Ex-NBA guard Jamal Crawford's signature, longtime coach's legacy on display at new Rainier Beach gymnasium

SEATTLE - Retired 20-year NBA veteran Jamal Crawford was unexpectedly emotional. Longtime boys basketball coach Mike Bethea was modest and visibly overjoyed.
The two men whom many associate as the face of Rainier Beach High School basketball were honored in a big way Saturday as the public got its first view of the school's new indoor athletic complex - called the Michael S. Bethea Athletic Complex.
Of course, the gem is the pristine basketball court with many state-of-the-art accessories - still called the Jamal Crawford Basketball Court.
It's all part of the nearly $283 million project to buil a new high school, replacing the old one that has stood since 1960.
"They had a lot of input from Jamal and I on it," Bethea said.
While the old gymnasium had its own charm, what it didn't have were some of the necessities other high schools had. Classrooms were converted to game-night locker rooms. And Bethea's office was essentially a mop closet.
The new athletic facility boasts more of everything - coaches' offices, team classrooms, open-air community meeting spaces, a bigger weight room and plenty more trophy-display cabinets.
Inside the gymnasium, there is a main basketball floor for varsity game - and an upstairs auxiliary court that will give way to grandstands seating on game night.
The new gymnasium will seat close to 2,000 spectators, up from the 1,400 in the old gymnasium. And they will all have a nice view of the new wall-plated jumbotron, which will have video-replay capacity, and baskets that aren't as crowded by baseline walls (almost like the open-air backdrop you'd see in the Tacoma Dome).
And the biggest upgrade?
"The locker rooms," Bethea said. "They now have basketball-specific lockers. And we will have pieces of the old floor cut out and placed in the middle of the floor of the locker room."
The court floor itself has interesting features, too - lined by graphics of waves and Viking boats at sea near the baselines.

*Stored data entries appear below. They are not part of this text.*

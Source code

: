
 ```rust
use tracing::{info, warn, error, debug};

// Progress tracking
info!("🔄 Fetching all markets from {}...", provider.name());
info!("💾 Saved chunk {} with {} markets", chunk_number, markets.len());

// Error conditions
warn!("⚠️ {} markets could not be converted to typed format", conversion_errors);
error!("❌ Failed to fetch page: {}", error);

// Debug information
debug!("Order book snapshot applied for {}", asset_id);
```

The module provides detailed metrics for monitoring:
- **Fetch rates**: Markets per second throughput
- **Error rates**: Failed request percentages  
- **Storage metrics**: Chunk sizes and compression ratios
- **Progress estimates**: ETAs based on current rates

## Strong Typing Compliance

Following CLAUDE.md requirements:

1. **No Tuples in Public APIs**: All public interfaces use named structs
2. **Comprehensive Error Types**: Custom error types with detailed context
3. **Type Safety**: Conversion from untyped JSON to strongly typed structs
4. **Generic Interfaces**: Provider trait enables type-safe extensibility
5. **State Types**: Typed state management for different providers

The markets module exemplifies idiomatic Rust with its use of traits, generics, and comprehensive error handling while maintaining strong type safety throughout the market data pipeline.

And, of course, Crawford's name signature accompanies Ihe court naming along each sideline.
"I perfected that when I was a kid, because I hoped to be famous one day," Crawford said. "I had that part down."
One of the unique features that Crawford likes is the set of windows on the east side of the gymnasium that invites natural light.
"It's the only (high school) gym I've seen ... that has windows," Crawford said. "It makes for a different feel. You come in and you are happy. You come in and you don't want to leave."
Whereas Crawford got his first glimpse of the new facility a few month ago when it wasn't finished, Bethea took more frequent visits to monitor progress. His wife, Virginia, oversaw a lot of the project.
"Every time I walked in to look," Bethea said, "it was like walking in the first time."